Candice Williams was 19 years old when she died in a car accident while driving to a dentist appointment in July 2003. But 16 years later, the teen's memory lives on through her parents, Theresa and Ben Williams, who serve their community — and an annual Thanksgiving dinner — to carry on her legacy of helping others.
"She was just a people person — she loved people," Theresa Williams told TODAY Parents. "Nobody was too good for her. She started out in school doing hair, and she would reach out in the community to the seniors who needed their hair done or didn't have anyone in their home. On Sunday evenings, if we had leftovers, she'd ask if she could take leftovers to seniors or single mothers, and she'd drive people around to the store and make them feel wanted and comfortable."

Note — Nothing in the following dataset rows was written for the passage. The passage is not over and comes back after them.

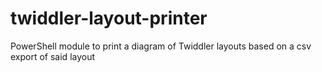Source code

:# twiddler-layout-printer

PowerShell module to print a diagram of Twiddler layouts based on a csv export of said layout
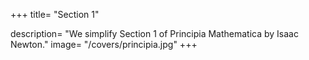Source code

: +++
title= "Section 1"

description= "We simplify Section 1 of  Principia Mathematica by Isaac Newton."
image= "/covers/principia.jpg"
+++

Williams, who lives in Mansfield, Ohio, says the first holiday season after their daughter's death was difficult for her and her husband. The next year, the couple decided to honor Candice's memory by starting the Candice Williams Helping Hand Foundation and serving Thanksgiving dinner in their community to those in need of company and a good meal on the holiday.
"I went to my family and told them what I wanted to do and they were willing to help," Williams recalled. "This will be our fifteenth year, and every year they come and help serve and stay and eat and enjoy."

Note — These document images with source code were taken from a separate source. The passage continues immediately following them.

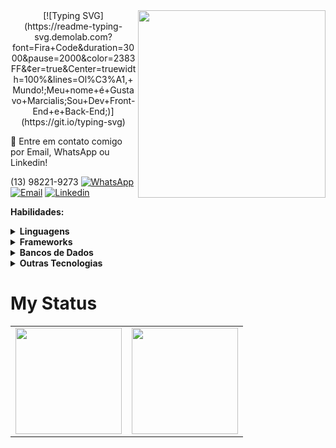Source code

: <img src="https://iili.io/JxakSa4.png" min-width="300px" max-width="300px" width="300px" align="right">

<div align=center>
   [![Typing SVG](https://readme-typing-svg.demolab.com?font=Fira+Code&duration=3000&pause=2000&color=2383FF&&center=true&Center=truewidth=100%&lines=Ol%C3%A1,+Mundo!;Meu+nome+é+Gustavo+Marcialis;Sou+Dev+Front-End+e+Back-End;)](https://git.io/typing-svg)
</div>

<p align="left">
💬 Entre em contato comigo por Email, WhatsApp ou Linkedin! 

(13) 98221-9273  [![WhatsApp](https://img.shields.io/badge/WhatsApp-25D366?style=for-the-badge&logo=whatsapp&logoColor=white)](https://api.whatsapp.com/send/?phone=%2B5513982219273&text&type=phone_number&app_absent=0)    [![Email](https://img.shields.io/badge/Gmail-D14836?style=for-the-badge&logo=gmail&logoColor=white)](mailto:gustavo.s.marcialis@gmail.com)      [![Linkedin](https://img.shields.io/badge/LinkedIn-0077B5?style=for-the-badge&logo=linkedin&logoColor=white)](http://www.linkedin.com/in/gustavomarcialis)
</p>

<strong>Habilidades:<strong>

 <details>
    <summary>Linguagens</summary>

	![TypeScript](https://img.shields.io/badge/typescript-%23007ACC.svg?style=for-the-badge&logo=typescript&logoColor=white)
	![JavaScript](https://img.shields.io/badge/javascript-%23323330.svg?style=for-the-badge&logo=javascript&logoColor=%23F7DF1E)
	  ![C#](https://img.shields.io/badge/c%23-%23239120.svg?style=for-the-badge&logo=c-sharp&logoColor=white)
	  ![HTML5](https://img.shields.io/badge/html5-%23E34F26.svg?style=for-the-badge&logo=html5&logoColor=white)
	  ![CSS3](https://img.shields.io/badge/css3-%231572B6.svg?style=for-the-badge&logo=css3&logoColor=white)
	  ![PHP](https://img.shields.io/badge/php-%23777BB4.svg?style=for-the-badge&logo=php&logoColor=white)
	  
  </details>
  <details>
    <summary>Frameworks</summary>
	 ![Angular](https://img.shields.io/badge/angular-%23DD0031.svg?style=for-the-badge&logo=angular&logoColor=white)
	  ![.Net](https://img.shields.io/badge/.NET-5C2D91?style=for-the-badge&logo=.net&logoColor=white)
   ![Bootstrap](https://img.shields.io/badge/bootstrap-%23563D7C.svg?style=for-the-badge&logo=bootstrap&logoColor=white)
  </details>
<details>
    <summary>Bancos de Dados</summary>
  ![MySQL](https://img.shields.io/badge/mysql-%2300f.svg?style=for-the-badge&logo=mysql&logoColor=white)
  ![MicrosoftSQLServer](https://img.shields.io/badge/Microsoft%20SQL%20Server-CC2927?style=for-the-badge&logo=microsoft%20sql%20server&logoColor=white)
  </details>
<details>
    <summary>Outras Tecnologias</summary>
![Git](https://img.shields.io/badge/git-%23F05033.svg?style=for-the-badge&logo=git&logoColor=white)
 ![GitHub](https://img.shields.io/badge/github-%23121011.svg?style=for-the-badge&logo=github&logoColor=white)
 ![WordPress](https://img.shields.io/badge/WordPress-%23117AC9.svg?style=for-the-badge&logo=WordPress&logoColor=white)
  </details>

# My Status
<div>
  <table style="margin: 0 auto;" align="center">
    <tr>
      <td>
        <img height="170px" src="https://github-readme-streak-stats.herokuapp.com/?user=gustavo-marcialis&theme=react&hide_border=false"/>
      </td>
      <td>
        <img height="170px" src="https://github-readme-stats.vercel.app/api/top-langs/?username=gustavo-marcialis&layout=compact&theme=react&count_private=true"/>
      </td>
    </tr>
  </table>
</div>


<!--
![overview](https://raw.githubusercontent.com/sandypiropo/github-stats/master/generated/overview.svg)
![langs used](https://raw.githubusercontent.com/sandypiropo/github-stats/master/generated/languages.svg)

But the Williams' Thanksgiving feast isn't the only function of their foundation.
"We've given away four used minivans to some single mothers that never had a vehicle," Williams said. "We go out in the community and wash windows and rake yards for the seniors. We assisted a family this year who lost everything in a fire. We take seniors to doctors appointments and anywhere else they need a ride."
"We're both retired, but it seems like we work harder now than when we were working," Williams joked.

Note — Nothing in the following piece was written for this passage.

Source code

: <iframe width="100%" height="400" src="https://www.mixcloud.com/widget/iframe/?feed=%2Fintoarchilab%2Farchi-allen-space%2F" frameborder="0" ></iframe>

The Williams' volunteer work is made possible by donations from the community and the dedication of their volunteers. And, while the couple has hosted an Easter dinner as well and are contemplating adding a Christmas dinner event to their to-do lists, it's the Thanksgiving feast that's been the most well-attended event.
Last year, Williams says nearly 1,000 people came to the community center where the meal is held to eat a Thanksgiving meal. And, delivery volunteers transported more than 200 meals to those who were unable to leave their homes. This year, Williams says they're "expecting that amount, or more."
"It's a mix of anyone who doesn't want to be at home, seniors, the homeless — anyone that just wants to do something different," explained Williams. "Some of them are less fortunate, and everyone just shares love with each other."
In her 15 years of service, Williams said she's learned an important lesson.
"There is a need," she said. "It's rewarding to see the people come together and not worry about preparing or fixing a meal and to know they know there's going to be a hot meal there for them."
"I think Candice is loving it — just seeing all the people come together to have a good time on that day," Williams continued. "Some of them would never have had anything. ... We'll keep doing it as long as we see the need. As long as people show up, we're going to be there for them."